◆ WHAT YOU ARE ASKED TO DO
Among the entries below, which lines include the string "analysis"? Show each one.

- - - - -

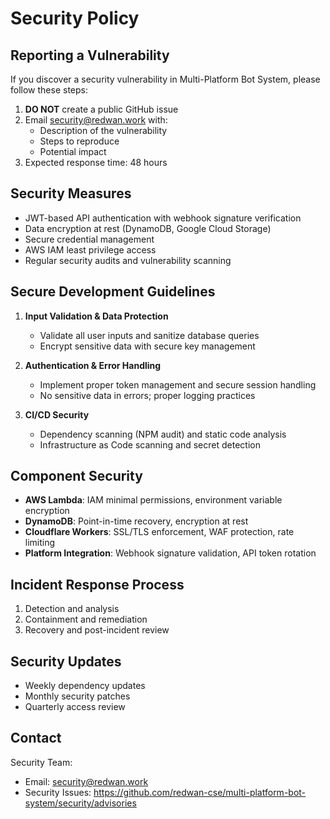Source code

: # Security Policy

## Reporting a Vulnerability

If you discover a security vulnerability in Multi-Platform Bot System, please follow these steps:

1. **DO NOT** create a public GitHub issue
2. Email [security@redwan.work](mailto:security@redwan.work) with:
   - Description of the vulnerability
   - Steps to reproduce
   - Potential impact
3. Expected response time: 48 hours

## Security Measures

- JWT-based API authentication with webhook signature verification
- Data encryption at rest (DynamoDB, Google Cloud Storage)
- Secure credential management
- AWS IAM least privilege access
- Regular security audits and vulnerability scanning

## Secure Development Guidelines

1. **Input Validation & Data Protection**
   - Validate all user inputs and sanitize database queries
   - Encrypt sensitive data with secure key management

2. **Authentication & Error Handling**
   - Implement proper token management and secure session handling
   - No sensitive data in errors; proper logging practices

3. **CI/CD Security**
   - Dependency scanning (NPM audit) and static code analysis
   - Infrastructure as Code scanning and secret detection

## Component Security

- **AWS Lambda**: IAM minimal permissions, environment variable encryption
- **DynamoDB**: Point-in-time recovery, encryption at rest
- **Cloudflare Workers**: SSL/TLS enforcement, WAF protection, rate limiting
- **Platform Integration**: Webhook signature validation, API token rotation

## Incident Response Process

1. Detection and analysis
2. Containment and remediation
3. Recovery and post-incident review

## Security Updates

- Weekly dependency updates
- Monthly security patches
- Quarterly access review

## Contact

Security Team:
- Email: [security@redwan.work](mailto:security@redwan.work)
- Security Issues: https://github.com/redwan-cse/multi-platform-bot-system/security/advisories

- - - - -

◆ TASK OUTPUT
   - Dependency scanning (NPM audit) and static code analysis
1. Detection and analysis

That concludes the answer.